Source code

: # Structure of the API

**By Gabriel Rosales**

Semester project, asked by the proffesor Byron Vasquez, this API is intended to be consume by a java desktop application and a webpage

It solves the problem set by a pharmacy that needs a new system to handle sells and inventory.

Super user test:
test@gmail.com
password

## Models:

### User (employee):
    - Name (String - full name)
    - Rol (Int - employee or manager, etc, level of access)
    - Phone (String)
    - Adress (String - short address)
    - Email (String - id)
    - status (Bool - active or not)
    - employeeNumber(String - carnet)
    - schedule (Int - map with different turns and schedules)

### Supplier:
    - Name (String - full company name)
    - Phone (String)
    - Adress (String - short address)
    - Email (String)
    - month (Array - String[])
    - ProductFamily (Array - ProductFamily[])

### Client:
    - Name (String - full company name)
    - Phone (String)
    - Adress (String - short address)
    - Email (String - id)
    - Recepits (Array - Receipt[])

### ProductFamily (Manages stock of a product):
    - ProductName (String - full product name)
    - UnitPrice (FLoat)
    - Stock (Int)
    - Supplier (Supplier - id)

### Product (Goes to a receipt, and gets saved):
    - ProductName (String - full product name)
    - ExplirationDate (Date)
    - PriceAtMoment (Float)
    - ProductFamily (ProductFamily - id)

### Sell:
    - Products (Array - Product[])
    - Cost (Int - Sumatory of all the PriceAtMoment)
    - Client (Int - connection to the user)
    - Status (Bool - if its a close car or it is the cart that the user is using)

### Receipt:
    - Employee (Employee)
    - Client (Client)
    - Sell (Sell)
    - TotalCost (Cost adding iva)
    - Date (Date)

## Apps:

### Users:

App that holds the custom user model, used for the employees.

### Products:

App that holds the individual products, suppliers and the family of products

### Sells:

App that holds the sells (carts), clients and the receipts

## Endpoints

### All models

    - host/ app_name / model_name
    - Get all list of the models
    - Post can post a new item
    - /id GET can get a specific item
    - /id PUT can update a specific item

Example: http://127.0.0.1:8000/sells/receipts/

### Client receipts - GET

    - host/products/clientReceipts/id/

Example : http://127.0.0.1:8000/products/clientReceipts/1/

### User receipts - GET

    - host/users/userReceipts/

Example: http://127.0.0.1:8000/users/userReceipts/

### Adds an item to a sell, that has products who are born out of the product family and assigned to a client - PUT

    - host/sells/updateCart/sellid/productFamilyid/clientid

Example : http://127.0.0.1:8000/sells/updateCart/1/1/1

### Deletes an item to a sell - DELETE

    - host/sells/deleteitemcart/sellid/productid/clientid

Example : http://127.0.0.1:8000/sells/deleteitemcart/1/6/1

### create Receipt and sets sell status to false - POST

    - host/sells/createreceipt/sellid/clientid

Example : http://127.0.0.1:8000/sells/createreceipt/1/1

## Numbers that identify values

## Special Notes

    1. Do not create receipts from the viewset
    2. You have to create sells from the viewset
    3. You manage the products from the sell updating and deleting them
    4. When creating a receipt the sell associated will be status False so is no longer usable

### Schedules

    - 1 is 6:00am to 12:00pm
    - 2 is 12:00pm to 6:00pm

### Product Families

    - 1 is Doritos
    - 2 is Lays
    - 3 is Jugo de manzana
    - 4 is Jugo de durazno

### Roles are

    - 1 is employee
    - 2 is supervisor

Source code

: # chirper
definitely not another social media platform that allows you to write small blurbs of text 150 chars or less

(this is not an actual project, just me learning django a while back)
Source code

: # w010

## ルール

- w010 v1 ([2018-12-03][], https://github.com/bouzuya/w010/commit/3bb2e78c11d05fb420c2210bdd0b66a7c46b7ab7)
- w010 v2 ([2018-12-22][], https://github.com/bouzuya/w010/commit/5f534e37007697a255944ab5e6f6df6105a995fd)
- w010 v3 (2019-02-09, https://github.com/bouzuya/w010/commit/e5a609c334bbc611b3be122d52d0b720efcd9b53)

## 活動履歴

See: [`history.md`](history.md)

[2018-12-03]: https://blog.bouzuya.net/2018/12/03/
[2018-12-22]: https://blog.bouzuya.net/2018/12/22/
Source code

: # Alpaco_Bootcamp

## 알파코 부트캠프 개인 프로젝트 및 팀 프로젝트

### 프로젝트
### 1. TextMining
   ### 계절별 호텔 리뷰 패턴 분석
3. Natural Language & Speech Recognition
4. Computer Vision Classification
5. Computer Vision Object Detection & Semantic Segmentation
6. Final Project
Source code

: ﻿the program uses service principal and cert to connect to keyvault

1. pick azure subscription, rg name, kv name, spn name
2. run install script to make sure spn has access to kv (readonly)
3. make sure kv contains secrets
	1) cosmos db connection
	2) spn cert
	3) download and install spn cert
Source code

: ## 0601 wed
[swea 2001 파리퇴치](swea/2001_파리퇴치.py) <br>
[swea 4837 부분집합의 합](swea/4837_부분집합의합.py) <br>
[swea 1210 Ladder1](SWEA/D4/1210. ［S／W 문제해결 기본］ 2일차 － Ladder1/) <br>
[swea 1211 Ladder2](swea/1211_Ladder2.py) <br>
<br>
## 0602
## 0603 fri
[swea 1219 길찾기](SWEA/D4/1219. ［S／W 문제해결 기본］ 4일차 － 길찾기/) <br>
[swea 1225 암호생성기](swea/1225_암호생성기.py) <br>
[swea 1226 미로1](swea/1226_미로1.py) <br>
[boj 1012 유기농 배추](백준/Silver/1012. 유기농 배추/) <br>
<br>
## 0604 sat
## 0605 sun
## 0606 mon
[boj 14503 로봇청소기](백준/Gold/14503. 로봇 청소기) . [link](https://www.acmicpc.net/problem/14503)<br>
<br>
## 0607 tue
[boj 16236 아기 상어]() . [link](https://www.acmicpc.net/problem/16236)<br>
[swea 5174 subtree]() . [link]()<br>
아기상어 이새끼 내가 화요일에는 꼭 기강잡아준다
◇ ◇ ◇ ◇
What to do:
Which lines above include the string "updateCart"? Show them.

Problem solution:
    - host/sells/updateCart/sellid/productFamilyid/clientid
Example : http://127.0.0.1:8000/sells/updateCart/1/1/1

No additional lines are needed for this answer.